- **Exercise goal**
What you return must be every line below that includes the word "деления".
Dataset records START
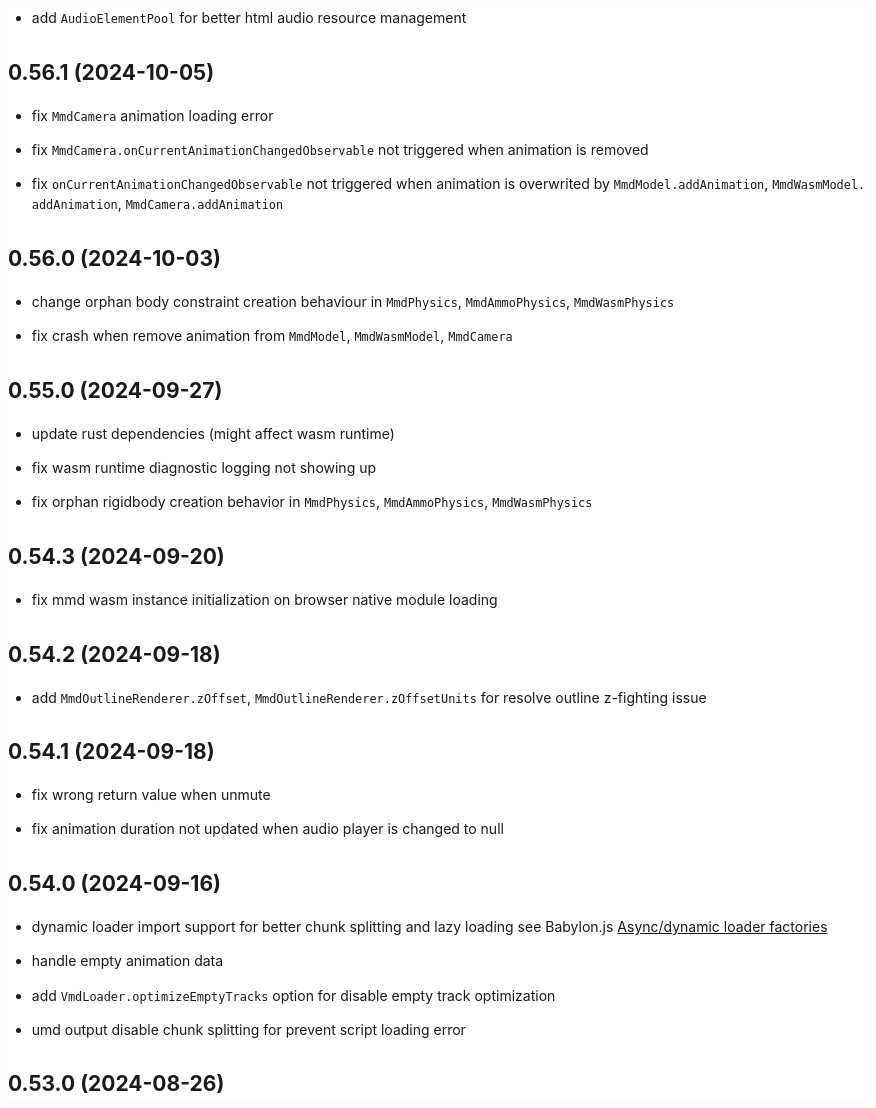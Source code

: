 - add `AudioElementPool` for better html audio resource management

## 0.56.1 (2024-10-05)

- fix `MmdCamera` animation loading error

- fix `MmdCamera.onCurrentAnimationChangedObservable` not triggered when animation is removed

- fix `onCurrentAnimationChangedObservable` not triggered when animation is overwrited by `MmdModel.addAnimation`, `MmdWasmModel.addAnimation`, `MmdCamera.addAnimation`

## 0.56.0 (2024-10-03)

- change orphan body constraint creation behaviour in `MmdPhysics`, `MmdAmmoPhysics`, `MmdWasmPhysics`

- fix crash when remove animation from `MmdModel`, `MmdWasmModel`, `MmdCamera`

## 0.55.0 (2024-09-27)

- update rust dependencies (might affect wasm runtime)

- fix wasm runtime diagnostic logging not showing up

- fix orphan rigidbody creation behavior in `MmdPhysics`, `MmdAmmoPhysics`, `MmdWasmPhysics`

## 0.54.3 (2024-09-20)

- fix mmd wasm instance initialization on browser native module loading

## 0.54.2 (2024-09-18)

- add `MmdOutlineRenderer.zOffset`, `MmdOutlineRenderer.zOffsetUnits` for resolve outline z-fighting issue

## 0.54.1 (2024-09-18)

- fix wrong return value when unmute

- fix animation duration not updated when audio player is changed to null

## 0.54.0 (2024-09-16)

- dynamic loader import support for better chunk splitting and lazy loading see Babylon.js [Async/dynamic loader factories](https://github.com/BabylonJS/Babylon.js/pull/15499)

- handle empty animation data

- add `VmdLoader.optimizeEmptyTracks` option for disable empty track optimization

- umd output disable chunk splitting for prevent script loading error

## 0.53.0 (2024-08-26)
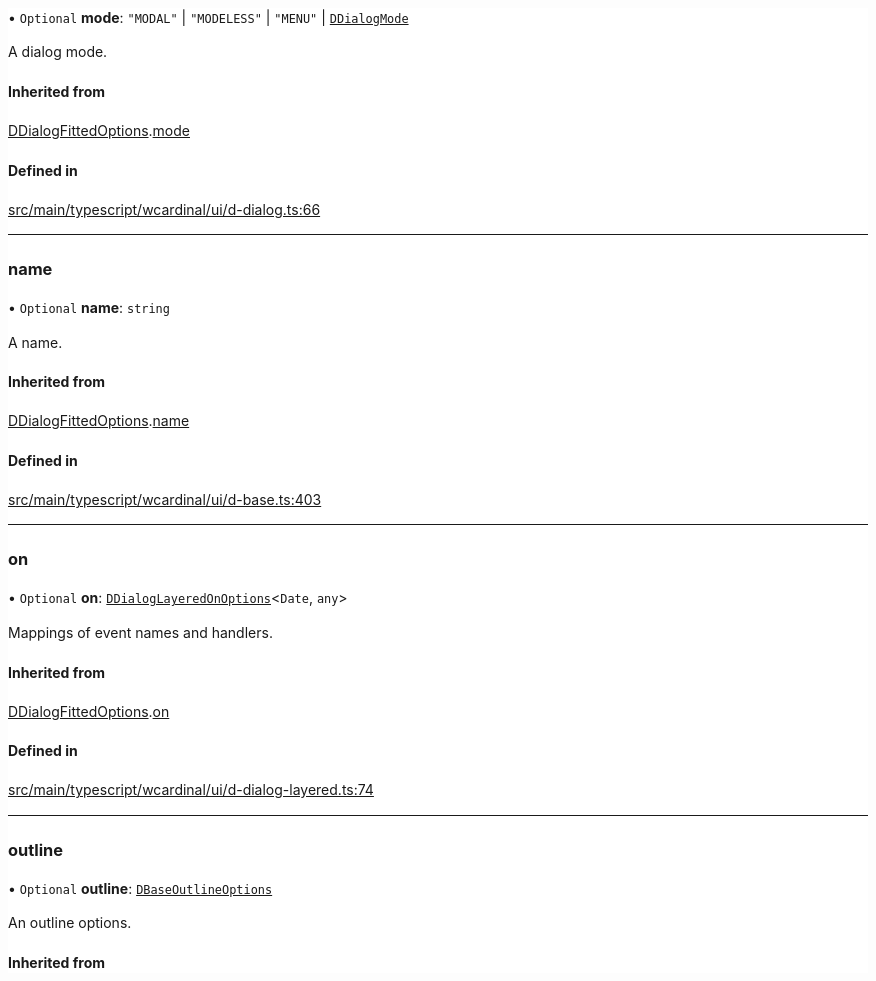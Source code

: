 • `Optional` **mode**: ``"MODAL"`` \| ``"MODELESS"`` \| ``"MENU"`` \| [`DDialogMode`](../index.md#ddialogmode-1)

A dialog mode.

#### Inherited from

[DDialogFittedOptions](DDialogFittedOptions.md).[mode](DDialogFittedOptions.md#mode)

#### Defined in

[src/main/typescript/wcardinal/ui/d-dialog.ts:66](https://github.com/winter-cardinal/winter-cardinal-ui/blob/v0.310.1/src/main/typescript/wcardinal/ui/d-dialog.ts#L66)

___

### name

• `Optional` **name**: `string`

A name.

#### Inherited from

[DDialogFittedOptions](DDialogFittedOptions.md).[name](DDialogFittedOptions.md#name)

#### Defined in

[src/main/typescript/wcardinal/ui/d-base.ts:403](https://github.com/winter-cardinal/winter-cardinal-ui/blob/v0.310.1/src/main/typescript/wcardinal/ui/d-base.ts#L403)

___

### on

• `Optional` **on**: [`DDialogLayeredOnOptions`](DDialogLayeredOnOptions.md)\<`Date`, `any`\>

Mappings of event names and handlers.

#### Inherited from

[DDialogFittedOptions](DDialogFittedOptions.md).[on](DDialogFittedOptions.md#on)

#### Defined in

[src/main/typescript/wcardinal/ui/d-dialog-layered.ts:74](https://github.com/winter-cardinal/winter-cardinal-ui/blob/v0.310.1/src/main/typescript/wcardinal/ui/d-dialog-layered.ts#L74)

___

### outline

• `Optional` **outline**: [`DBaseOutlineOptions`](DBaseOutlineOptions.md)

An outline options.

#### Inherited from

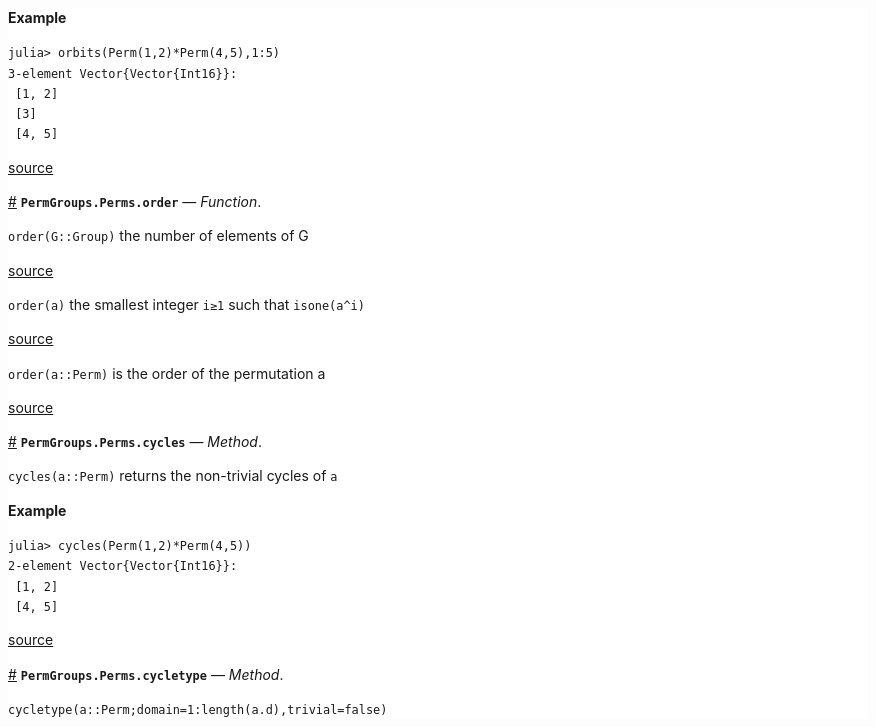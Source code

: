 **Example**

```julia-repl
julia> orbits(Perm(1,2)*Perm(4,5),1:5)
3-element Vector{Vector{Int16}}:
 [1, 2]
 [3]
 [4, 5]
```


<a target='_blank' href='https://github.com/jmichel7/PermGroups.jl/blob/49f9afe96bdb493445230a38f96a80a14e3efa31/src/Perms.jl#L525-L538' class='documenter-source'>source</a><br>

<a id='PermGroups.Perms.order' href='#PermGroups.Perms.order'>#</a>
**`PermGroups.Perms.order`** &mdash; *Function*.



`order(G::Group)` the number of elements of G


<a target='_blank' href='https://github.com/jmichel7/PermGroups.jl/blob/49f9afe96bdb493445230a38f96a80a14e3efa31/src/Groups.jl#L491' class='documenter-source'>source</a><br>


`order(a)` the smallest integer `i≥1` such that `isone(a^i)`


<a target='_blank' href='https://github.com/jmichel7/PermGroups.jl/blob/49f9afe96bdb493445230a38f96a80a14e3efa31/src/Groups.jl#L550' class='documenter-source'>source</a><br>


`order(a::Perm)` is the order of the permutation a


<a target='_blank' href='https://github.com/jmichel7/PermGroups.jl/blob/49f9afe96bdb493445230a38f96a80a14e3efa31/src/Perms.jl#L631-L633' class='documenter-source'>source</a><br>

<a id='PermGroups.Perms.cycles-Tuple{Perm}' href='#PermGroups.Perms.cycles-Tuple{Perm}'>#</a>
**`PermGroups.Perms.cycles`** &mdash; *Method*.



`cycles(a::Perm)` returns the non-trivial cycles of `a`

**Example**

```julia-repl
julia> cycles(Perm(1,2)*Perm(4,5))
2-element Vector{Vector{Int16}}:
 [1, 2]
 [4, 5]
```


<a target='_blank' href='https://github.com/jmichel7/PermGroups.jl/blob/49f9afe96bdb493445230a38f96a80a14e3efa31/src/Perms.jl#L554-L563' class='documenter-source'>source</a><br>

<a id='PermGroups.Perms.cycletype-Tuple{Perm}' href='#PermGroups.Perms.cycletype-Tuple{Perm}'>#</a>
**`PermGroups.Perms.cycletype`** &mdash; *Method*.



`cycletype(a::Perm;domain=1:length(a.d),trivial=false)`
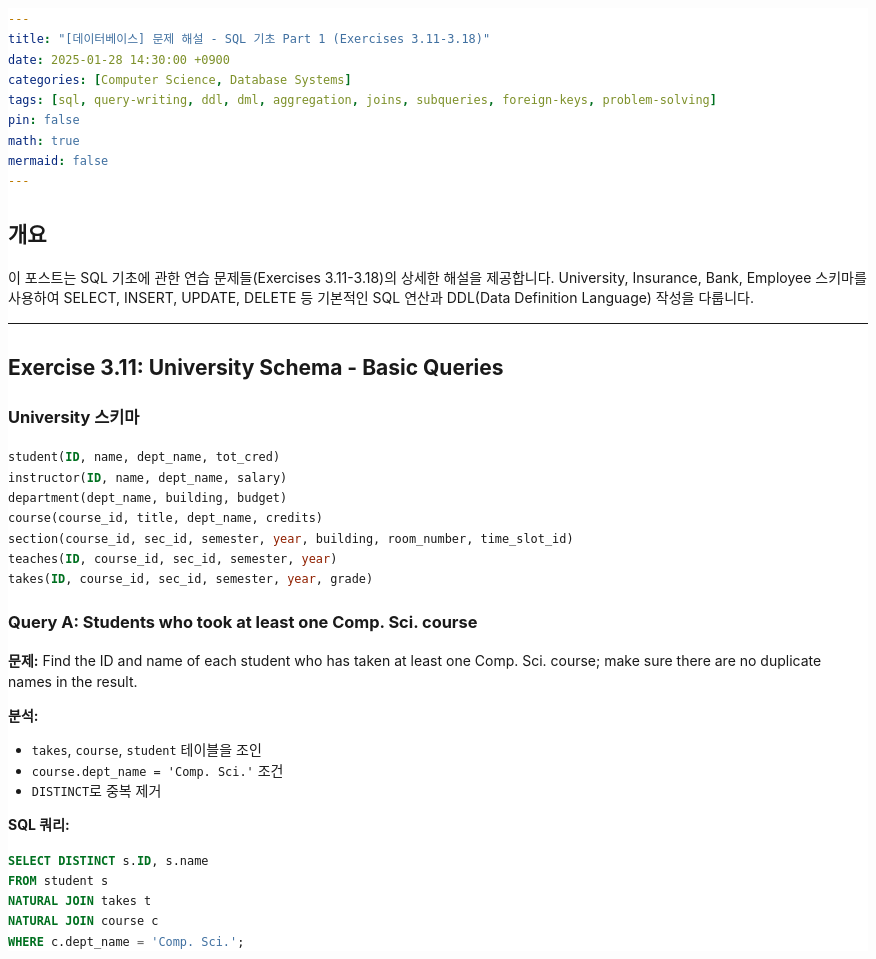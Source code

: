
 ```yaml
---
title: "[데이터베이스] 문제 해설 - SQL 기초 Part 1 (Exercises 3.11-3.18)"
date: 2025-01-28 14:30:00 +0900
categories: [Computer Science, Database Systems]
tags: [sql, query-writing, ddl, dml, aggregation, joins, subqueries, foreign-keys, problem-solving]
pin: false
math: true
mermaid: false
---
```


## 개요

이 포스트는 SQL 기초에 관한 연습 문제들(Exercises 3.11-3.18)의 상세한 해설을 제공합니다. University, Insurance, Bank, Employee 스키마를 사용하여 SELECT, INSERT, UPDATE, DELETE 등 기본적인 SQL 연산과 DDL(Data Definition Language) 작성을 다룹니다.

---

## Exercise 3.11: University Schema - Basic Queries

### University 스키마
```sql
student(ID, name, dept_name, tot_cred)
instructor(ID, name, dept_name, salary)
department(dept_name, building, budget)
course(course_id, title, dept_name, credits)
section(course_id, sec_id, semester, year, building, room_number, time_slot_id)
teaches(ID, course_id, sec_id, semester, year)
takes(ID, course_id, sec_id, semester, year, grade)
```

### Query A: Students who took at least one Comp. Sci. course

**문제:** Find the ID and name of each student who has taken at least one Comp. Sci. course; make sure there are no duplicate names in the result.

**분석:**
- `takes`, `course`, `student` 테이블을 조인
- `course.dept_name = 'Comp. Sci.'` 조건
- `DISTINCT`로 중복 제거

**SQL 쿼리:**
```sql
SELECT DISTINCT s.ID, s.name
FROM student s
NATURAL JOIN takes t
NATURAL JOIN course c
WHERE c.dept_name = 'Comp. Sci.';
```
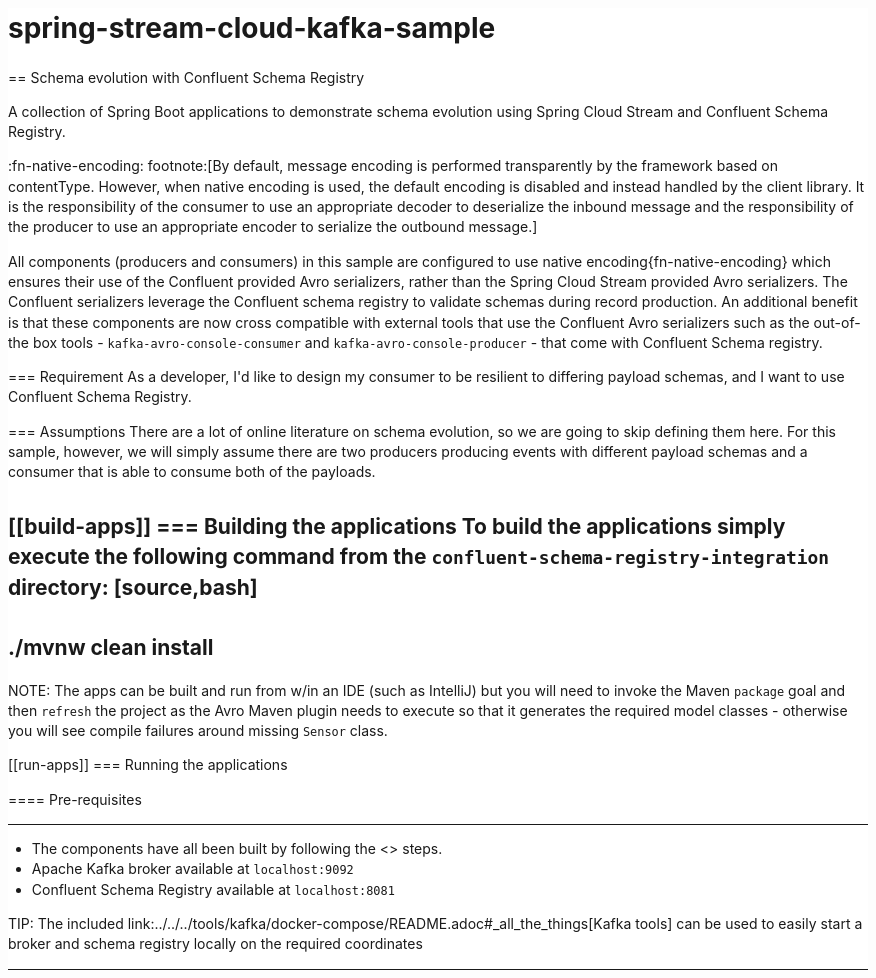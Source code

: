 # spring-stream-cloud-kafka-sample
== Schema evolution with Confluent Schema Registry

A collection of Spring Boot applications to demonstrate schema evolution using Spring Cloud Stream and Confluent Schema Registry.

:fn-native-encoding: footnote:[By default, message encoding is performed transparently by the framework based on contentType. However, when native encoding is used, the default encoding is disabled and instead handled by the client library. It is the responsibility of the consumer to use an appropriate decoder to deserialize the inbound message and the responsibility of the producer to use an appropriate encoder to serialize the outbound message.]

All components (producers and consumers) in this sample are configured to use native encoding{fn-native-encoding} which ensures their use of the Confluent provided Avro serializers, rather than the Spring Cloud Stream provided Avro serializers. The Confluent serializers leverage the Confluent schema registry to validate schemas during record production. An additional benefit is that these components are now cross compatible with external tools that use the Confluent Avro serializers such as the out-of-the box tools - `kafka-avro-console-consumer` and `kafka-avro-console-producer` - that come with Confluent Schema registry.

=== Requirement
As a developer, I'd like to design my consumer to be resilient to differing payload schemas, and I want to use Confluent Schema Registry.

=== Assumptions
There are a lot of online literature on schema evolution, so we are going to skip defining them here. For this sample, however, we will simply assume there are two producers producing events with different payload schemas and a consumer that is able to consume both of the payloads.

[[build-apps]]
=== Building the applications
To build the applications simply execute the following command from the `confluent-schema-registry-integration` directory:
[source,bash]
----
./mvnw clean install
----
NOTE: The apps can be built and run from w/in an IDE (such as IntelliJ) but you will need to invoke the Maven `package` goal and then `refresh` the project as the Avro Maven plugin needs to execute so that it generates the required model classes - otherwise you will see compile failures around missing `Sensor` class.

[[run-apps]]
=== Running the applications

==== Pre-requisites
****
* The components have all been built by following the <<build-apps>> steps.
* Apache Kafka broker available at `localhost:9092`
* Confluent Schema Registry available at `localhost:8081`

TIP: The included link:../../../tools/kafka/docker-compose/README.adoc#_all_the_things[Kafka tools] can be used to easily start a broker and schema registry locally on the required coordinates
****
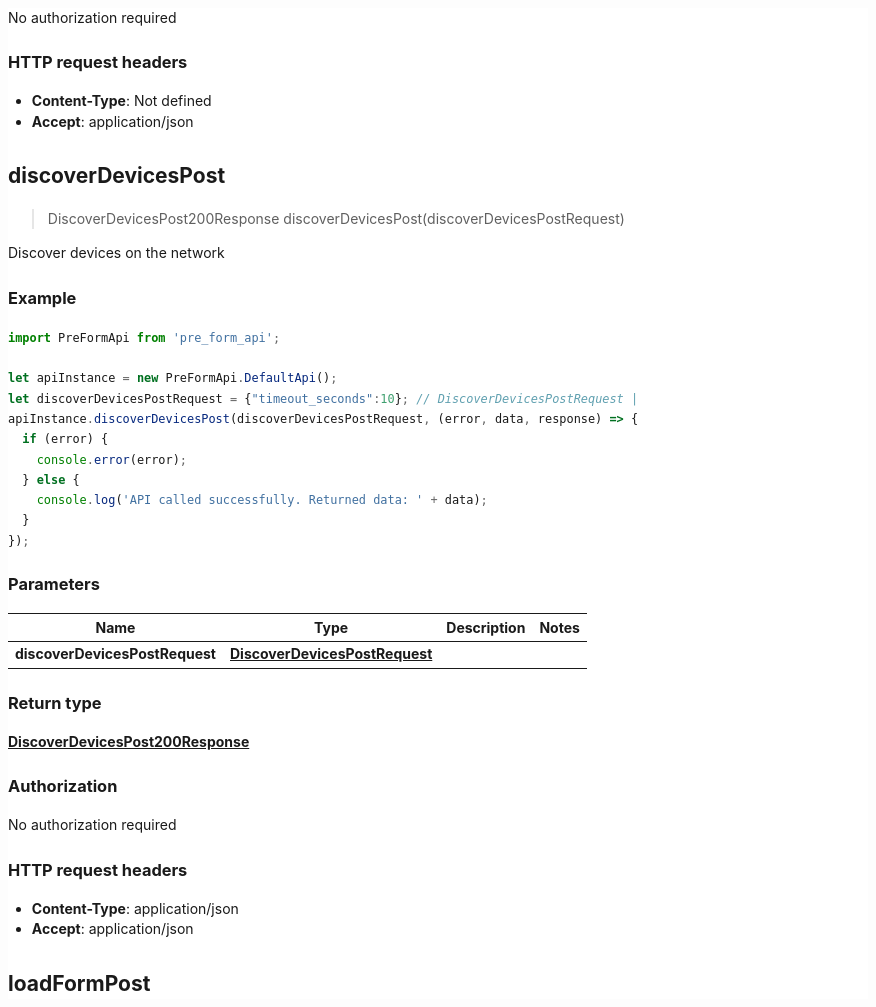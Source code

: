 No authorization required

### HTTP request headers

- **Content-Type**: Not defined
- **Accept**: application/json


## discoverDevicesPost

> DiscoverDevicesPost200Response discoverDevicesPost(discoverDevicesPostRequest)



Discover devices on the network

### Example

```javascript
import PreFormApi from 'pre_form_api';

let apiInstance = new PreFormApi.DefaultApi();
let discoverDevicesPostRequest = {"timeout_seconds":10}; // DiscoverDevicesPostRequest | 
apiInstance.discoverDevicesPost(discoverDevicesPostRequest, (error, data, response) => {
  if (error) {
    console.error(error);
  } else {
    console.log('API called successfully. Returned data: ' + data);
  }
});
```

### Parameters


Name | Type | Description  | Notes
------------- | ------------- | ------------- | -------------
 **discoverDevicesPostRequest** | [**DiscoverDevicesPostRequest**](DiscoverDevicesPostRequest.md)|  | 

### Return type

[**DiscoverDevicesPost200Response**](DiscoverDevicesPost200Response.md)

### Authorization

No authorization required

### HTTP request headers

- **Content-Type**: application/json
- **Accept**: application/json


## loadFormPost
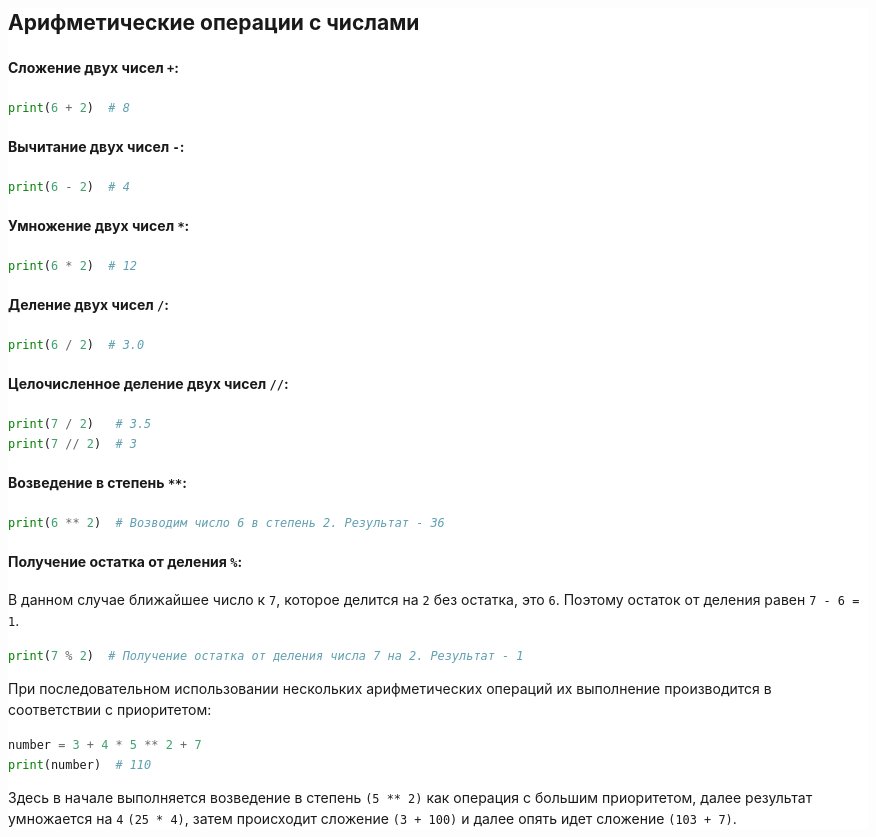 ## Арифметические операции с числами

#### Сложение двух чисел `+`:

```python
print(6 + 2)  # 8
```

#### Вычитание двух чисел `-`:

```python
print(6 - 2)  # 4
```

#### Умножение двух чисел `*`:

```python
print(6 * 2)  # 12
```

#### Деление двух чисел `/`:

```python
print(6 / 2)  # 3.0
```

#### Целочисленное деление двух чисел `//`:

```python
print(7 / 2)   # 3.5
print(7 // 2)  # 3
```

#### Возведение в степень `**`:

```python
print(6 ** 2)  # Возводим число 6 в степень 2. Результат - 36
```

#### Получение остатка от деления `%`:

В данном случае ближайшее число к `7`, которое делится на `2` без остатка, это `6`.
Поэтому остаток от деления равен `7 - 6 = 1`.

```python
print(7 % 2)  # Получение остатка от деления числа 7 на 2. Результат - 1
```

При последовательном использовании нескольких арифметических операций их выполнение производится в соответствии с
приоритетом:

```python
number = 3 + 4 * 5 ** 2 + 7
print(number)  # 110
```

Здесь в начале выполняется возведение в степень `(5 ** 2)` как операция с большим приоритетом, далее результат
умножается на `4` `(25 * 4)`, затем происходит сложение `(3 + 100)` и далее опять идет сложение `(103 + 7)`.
Dataset records END
- **Answer**
#### Получение остатка от деления `%`:
Поэтому остаток от деления равен `7 - 6 = 1`.
print(7 % 2)  # Получение остатка от деления числа 7 на 2. Результат - 1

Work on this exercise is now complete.